Activity
When the line containing "Car rental application" appears in the data below, begin copying there and stop only after the line containing "- Weld implementation".

Source records
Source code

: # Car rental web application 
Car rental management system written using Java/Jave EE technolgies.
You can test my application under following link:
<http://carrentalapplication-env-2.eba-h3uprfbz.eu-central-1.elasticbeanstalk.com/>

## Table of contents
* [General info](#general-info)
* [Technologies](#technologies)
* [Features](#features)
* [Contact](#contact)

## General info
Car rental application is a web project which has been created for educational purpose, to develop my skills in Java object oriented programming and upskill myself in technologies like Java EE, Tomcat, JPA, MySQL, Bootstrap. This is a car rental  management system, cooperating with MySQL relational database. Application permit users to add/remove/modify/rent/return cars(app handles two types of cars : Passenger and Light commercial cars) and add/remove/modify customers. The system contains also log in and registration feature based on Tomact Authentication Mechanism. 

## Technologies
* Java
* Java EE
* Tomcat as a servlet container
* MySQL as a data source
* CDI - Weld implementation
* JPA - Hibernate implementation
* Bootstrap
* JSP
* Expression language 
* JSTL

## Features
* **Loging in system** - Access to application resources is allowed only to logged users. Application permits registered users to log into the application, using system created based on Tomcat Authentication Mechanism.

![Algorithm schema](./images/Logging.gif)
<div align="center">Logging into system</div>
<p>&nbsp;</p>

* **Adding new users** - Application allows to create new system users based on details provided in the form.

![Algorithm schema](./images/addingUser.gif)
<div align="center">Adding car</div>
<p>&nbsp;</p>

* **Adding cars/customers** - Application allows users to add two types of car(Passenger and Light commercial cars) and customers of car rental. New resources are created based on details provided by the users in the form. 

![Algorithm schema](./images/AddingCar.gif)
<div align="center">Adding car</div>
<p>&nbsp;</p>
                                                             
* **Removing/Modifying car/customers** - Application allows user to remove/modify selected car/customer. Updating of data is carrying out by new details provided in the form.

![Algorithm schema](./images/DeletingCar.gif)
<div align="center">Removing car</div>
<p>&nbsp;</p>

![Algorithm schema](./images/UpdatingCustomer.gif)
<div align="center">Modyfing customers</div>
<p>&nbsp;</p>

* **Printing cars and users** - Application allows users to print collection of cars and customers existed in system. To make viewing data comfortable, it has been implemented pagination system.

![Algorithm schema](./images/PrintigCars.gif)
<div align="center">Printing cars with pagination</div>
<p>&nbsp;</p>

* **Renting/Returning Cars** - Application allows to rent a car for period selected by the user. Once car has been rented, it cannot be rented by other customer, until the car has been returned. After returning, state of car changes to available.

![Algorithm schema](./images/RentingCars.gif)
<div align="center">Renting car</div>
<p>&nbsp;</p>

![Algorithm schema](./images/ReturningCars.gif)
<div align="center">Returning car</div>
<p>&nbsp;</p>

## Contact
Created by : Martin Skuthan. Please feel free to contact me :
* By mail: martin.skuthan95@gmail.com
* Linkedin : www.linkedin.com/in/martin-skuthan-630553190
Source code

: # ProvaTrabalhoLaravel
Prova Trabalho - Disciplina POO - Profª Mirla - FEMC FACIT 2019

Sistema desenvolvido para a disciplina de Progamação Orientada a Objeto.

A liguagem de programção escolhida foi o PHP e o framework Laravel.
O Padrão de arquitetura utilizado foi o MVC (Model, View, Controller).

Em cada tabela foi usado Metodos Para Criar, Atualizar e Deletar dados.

Exercise response
Car rental application is a web project which has been created for educational purpose, to develop my skills in Java object oriented programming and upskill myself in technologies like Java EE, Tomcat, JPA, MySQL, Bootstrap. This is a car rental  management system, cooperating with MySQL relational database. Application permit users to add/remove/modify/rent/return cars(app handles two types of cars : Passenger and Light commercial cars) and add/remove/modify customers. The system contains also log in and registration feature based on Tomact Authentication Mechanism. 

## Technologies
* Java
* Java EE
* Tomcat as a servlet container
* MySQL as a data source
* CDI - Weld implementation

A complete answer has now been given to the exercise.